Supplied information section start

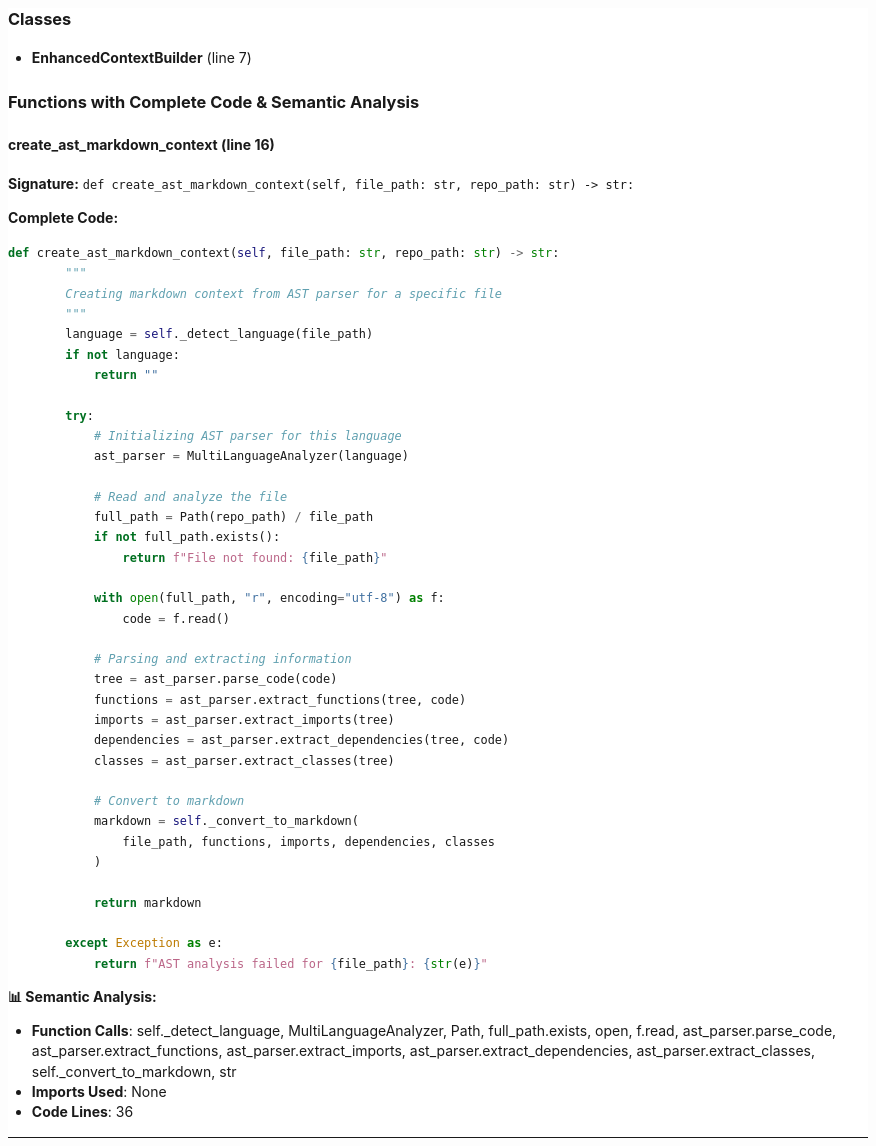 ### Classes

- **EnhancedContextBuilder** (line 7)

### Functions with Complete Code & Semantic Analysis

#### create_ast_markdown_context (line 16)

**Signature:** `def create_ast_markdown_context(self, file_path: str, repo_path: str) -> str:`

**Complete Code:**
```python
def create_ast_markdown_context(self, file_path: str, repo_path: str) -> str:
        """
        Creating markdown context from AST parser for a specific file
        """
        language = self._detect_language(file_path)
        if not language:
            return ""

        try:
            # Initializing AST parser for this language
            ast_parser = MultiLanguageAnalyzer(language)

            # Read and analyze the file
            full_path = Path(repo_path) / file_path
            if not full_path.exists():
                return f"File not found: {file_path}"

            with open(full_path, "r", encoding="utf-8") as f:
                code = f.read()

            # Parsing and extracting information
            tree = ast_parser.parse_code(code)
            functions = ast_parser.extract_functions(tree, code)
            imports = ast_parser.extract_imports(tree)
            dependencies = ast_parser.extract_dependencies(tree, code)
            classes = ast_parser.extract_classes(tree)

            # Convert to markdown
            markdown = self._convert_to_markdown(
                file_path, functions, imports, dependencies, classes
            )

            return markdown

        except Exception as e:
            return f"AST analysis failed for {file_path}: {str(e)}"
```

**📊 Semantic Analysis:**
- **Function Calls**: self._detect_language, MultiLanguageAnalyzer, Path, full_path.exists, open, f.read, ast_parser.parse_code, ast_parser.extract_functions, ast_parser.extract_imports, ast_parser.extract_dependencies, ast_parser.extract_classes, self._convert_to_markdown, str
- **Imports Used**: None
- **Code Lines**: 36

---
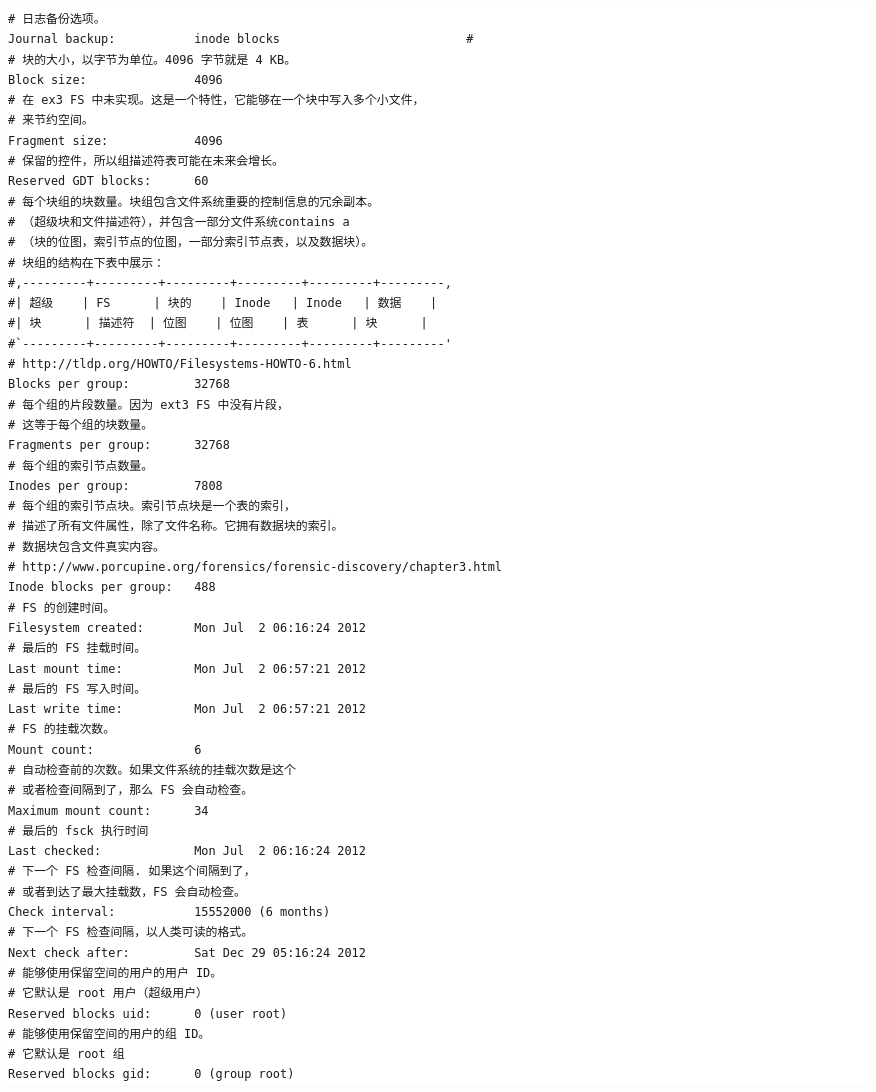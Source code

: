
 ```
# 日志备份选项。
Journal backup:           inode blocks                          #
# 块的大小，以字节为单位。4096 字节就是 4 KB。
Block size:               4096
# 在 ex3 FS 中未实现。这是一个特性，它能够在一个块中写入多个小文件，
# 来节约空间。
Fragment size:            4096
# 保留的控件，所以组描述符表可能在未来会增长。
Reserved GDT blocks:      60
# 每个块组的块数量。块组包含文件系统重要的控制信息的冗余副本。
# （超级块和文件描述符），并包含一部分文件系统contains a
# （块的位图，索引节点的位图，一部分索引节点表，以及数据块）。
# 块组的结构在下表中展示：
#,---------+---------+---------+---------+---------+---------,
#| 超级    | FS      | 块的    | Inode   | Inode   | 数据    |
#| 块      | 描述符  | 位图    | 位图    | 表      | 块      |
#`---------+---------+---------+---------+---------+---------'
# http://tldp.org/HOWTO/Filesystems-HOWTO-6.html
Blocks per group:         32768
# 每个组的片段数量。因为 ext3 FS 中没有片段，
# 这等于每个组的块数量。
Fragments per group:      32768
# 每个组的索引节点数量。
Inodes per group:         7808
# 每个组的索引节点块。索引节点块是一个表的索引，
# 描述了所有文件属性，除了文件名称。它拥有数据块的索引。
# 数据块包含文件真实内容。
# http://www.porcupine.org/forensics/forensic-discovery/chapter3.html
Inode blocks per group:   488
# FS 的创建时间。
Filesystem created:       Mon Jul  2 06:16:24 2012
# 最后的 FS 挂载时间。
Last mount time:          Mon Jul  2 06:57:21 2012
# 最后的 FS 写入时间。
Last write time:          Mon Jul  2 06:57:21 2012
# FS 的挂载次数。
Mount count:              6
# 自动检查前的次数。如果文件系统的挂载次数是这个
# 或者检查间隔到了，那么 FS 会自动检查。
Maximum mount count:      34
# 最后的 fsck 执行时间
Last checked:             Mon Jul  2 06:16:24 2012
# 下一个 FS 检查间隔. 如果这个间隔到了，
# 或者到达了最大挂载数，FS 会自动检查。
Check interval:           15552000 (6 months)
# 下一个 FS 检查间隔，以人类可读的格式。
Next check after:         Sat Dec 29 05:16:24 2012
# 能够使用保留空间的用户的用户 ID。
# 它默认是 root 用户（超级用户）
Reserved blocks uid:      0 (user root)
# 能够使用保留空间的用户的组 ID。
# 它默认是 root 组
Reserved blocks gid:      0 (group root)
```
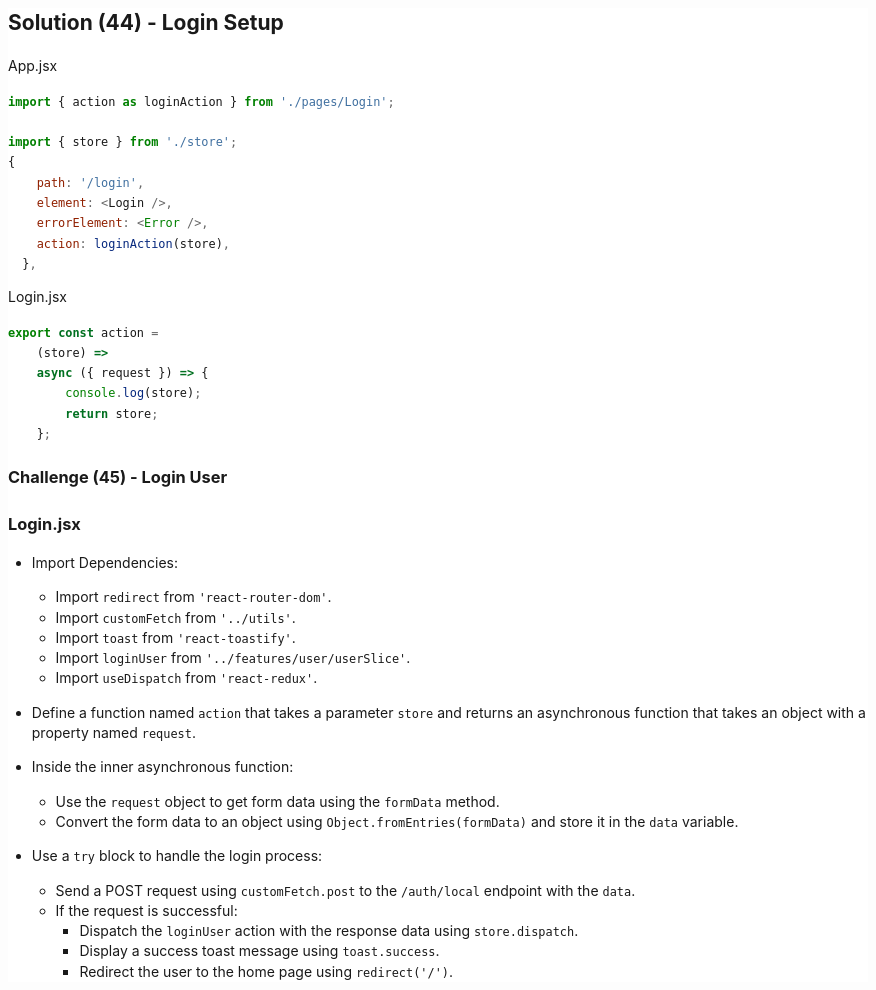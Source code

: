 ## Solution (44) - Login Setup

App.jsx

```js
import { action as loginAction } from './pages/Login';

import { store } from './store';
{
    path: '/login',
    element: <Login />,
    errorElement: <Error />,
    action: loginAction(store),
  },
```

Login.jsx

```js
export const action =
	(store) =>
	async ({ request }) => {
		console.log(store);
		return store;
	};
```

### Challenge (45) - Login User

### Login.jsx

- Import Dependencies:

  - Import `redirect` from `'react-router-dom'`.
  - Import `customFetch` from `'../utils'`.
  - Import `toast` from `'react-toastify'`.
  - Import `loginUser` from `'../features/user/userSlice'`.
  - Import `useDispatch` from `'react-redux'`.

- Define a function named `action` that takes a parameter `store` and returns an asynchronous function that takes an object with a property named `request`.

- Inside the inner asynchronous function:

  - Use the `request` object to get form data using the `formData` method.
  - Convert the form data to an object using `Object.fromEntries(formData)` and store it in the `data` variable.

- Use a `try` block to handle the login process:

  - Send a POST request using `customFetch.post` to the `/auth/local` endpoint with the `data`.
  - If the request is successful:
    - Dispatch the `loginUser` action with the response data using `store.dispatch`.
    - Display a success toast message using `toast.success`.
    - Redirect the user to the home page using `redirect('/')`.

Supplied information section end

When copying the entries, drop the images and keep every line exact.

 ### Classes

- **EnhancedContextBuilder** (line 7)

### Functions with Complete Code & Semantic Analysis

#### create_ast_markdown_context (line 16)

**Signature:** `def create_ast_markdown_context(self, file_path: str, repo_path: str) -> str:`

**Complete Code:**
```python
def create_ast_markdown_context(self, file_path: str, repo_path: str) -> str:
        """
        Creating markdown context from AST parser for a specific file
        """
        language = self._detect_language(file_path)
        if not language:
            return ""

        try:
            # Initializing AST parser for this language
            ast_parser = MultiLanguageAnalyzer(language)

            # Read and analyze the file
            full_path = Path(repo_path) / file_path
            if not full_path.exists():
                return f"File not found: {file_path}"

            with open(full_path, "r", encoding="utf-8") as f:
                code = f.read()

            # Parsing and extracting information
            tree = ast_parser.parse_code(code)
            functions = ast_parser.extract_functions(tree, code)
            imports = ast_parser.extract_imports(tree)
            dependencies = ast_parser.extract_dependencies(tree, code)
            classes = ast_parser.extract_classes(tree)

            # Convert to markdown
            markdown = self._convert_to_markdown(
                file_path, functions, imports, dependencies, classes
            )

            return markdown

        except Exception as e:
            return f"AST analysis failed for {file_path}: {str(e)}"
```

**📊 Semantic Analysis:**
- **Function Calls**: self._detect_language, MultiLanguageAnalyzer, Path, full_path.exists, open, f.read, ast_parser.parse_code, ast_parser.extract_functions, ast_parser.extract_imports, ast_parser.extract_dependencies, ast_parser.extract_classes, self._convert_to_markdown, str
- **Imports Used**: None
- **Code Lines**: 36

---
Source code

:
 ```
# 日志备份选项。
Journal backup:           inode blocks                          #
# 块的大小，以字节为单位。4096 字节就是 4 KB。
Block size:               4096
# 在 ex3 FS 中未实现。这是一个特性，它能够在一个块中写入多个小文件，
# 来节约空间。
Fragment size:            4096
# 保留的控件，所以组描述符表可能在未来会增长。
Reserved GDT blocks:      60
# 每个块组的块数量。块组包含文件系统重要的控制信息的冗余副本。
# （超级块和文件描述符），并包含一部分文件系统contains a
# （块的位图，索引节点的位图，一部分索引节点表，以及数据块）。
# 块组的结构在下表中展示：
#,---------+---------+---------+---------+---------+---------,
#| 超级    | FS      | 块的    | Inode   | Inode   | 数据    |
#| 块      | 描述符  | 位图    | 位图    | 表      | 块      |
#`---------+---------+---------+---------+---------+---------'
# http://tldp.org/HOWTO/Filesystems-HOWTO-6.html
Blocks per group:         32768
# 每个组的片段数量。因为 ext3 FS 中没有片段，
# 这等于每个组的块数量。
Fragments per group:      32768
# 每个组的索引节点数量。
Inodes per group:         7808
# 每个组的索引节点块。索引节点块是一个表的索引，
# 描述了所有文件属性，除了文件名称。它拥有数据块的索引。
# 数据块包含文件真实内容。
# http://www.porcupine.org/forensics/forensic-discovery/chapter3.html
Inode blocks per group:   488
# FS 的创建时间。
Filesystem created:       Mon Jul  2 06:16:24 2012
# 最后的 FS 挂载时间。
Last mount time:          Mon Jul  2 06:57:21 2012
# 最后的 FS 写入时间。
Last write time:          Mon Jul  2 06:57:21 2012
# FS 的挂载次数。
Mount count:              6
# 自动检查前的次数。如果文件系统的挂载次数是这个
# 或者检查间隔到了，那么 FS 会自动检查。
Maximum mount count:      34
# 最后的 fsck 执行时间
Last checked:             Mon Jul  2 06:16:24 2012
# 下一个 FS 检查间隔. 如果这个间隔到了，
# 或者到达了最大挂载数，FS 会自动检查。
Check interval:           15552000 (6 months)
# 下一个 FS 检查间隔，以人类可读的格式。
Next check after:         Sat Dec 29 05:16:24 2012
# 能够使用保留空间的用户的用户 ID。
# 它默认是 root 用户（超级用户）
Reserved blocks uid:      0 (user root)
# 能够使用保留空间的用户的组 ID。
# 它默认是 root 组
Reserved blocks gid:      0 (group root)
```
Source code

: ## Solution (44) - Login Setup

App.jsx

```js
import { action as loginAction } from './pages/Login';

import { store } from './store';
{
    path: '/login',
    element: <Login />,
    errorElement: <Error />,
    action: loginAction(store),
  },
```

Login.jsx

```js
export const action =
	(store) =>
	async ({ request }) => {
		console.log(store);
		return store;
	};
```

### Challenge (45) - Login User

### Login.jsx

- Import Dependencies:

  - Import `redirect` from `'react-router-dom'`.
  - Import `customFetch` from `'../utils'`.
  - Import `toast` from `'react-toastify'`.
  - Import `loginUser` from `'../features/user/userSlice'`.
  - Import `useDispatch` from `'react-redux'`.

- Define a function named `action` that takes a parameter `store` and returns an asynchronous function that takes an object with a property named `request`.

- Inside the inner asynchronous function:

  - Use the `request` object to get form data using the `formData` method.
  - Convert the form data to an object using `Object.fromEntries(formData)` and store it in the `data` variable.

- Use a `try` block to handle the login process:

  - Send a POST request using `customFetch.post` to the `/auth/local` endpoint with the `data`.
  - If the request is successful:
    - Dispatch the `loginUser` action with the response data using `store.dispatch`.
    - Display a success toast message using `toast.success`.
    - Redirect the user to the home page using `redirect('/')`.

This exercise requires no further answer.